Оранжерея
Шрифт:
Потянувшись и расправив плечи, он в третий раз за день подошел к окну. Там была та же картина: смолистые, слоистые сумерки, пустыни улиц, дождь, дождь, дождь, мешки с песком вдоль парапета набережной, патрульщики в глянцевитых плащах, дождь, наваленные кучей доски — чтобы сколачивать мостки, — хлещущие взахлеб водостоки, тревожные звонки редких трамваев, непривычно-ярких, непривычно-оранжевых, мужественная агония портового маяка, снова дождь, сорванные ночной бурей вывески и рекламные щиты — блестящие доспехи поверженного великана. В верхней части окна зияла остроугольная дыра: это с улицы в окно его кабинета на рассвете бросили камень — уже не впервые. Грандиозные раскаты грома, катавшие всю ночь каменные глыбы по небосводу, ему были нипочем, а звон разбитого стекла разбудил его.

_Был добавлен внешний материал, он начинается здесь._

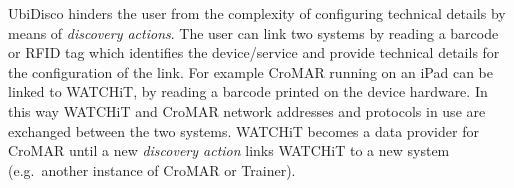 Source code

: UbiDisco hinders the user from the complexity of configuring technical details by means of \emph{discovery actions}. The user can link two systems by reading a barcode or RFID tag which identifies the device/service and provide technical details for the configuration of the link. For example CroMAR running on an iPad can be linked to WATCHiT, by reading a barcode printed on the device hardware. In this way WATCHiT and CroMAR network addresses and protocols in use are exchanged between the two systems. WATCHiT becomes a data provider for CroMAR until a new \emph{discovery action} links WATCHiT to a new system (e.g.~another instance of CroMAR or Trainer).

Чернь мстила за ненастье, за бесхлебье, за гибельный северо-восточный ветер, за роскошное парадное с гербами на пилястрах, за само прозванье: чернь. Увесистый гранитный булыжник, с одной стороны гладко истертый подковами, а с исподу — шишковатый, дремучий, теперь служил Нечету пресс-папье, прижимая от сквозняков пачку исписанных страниц на его столе.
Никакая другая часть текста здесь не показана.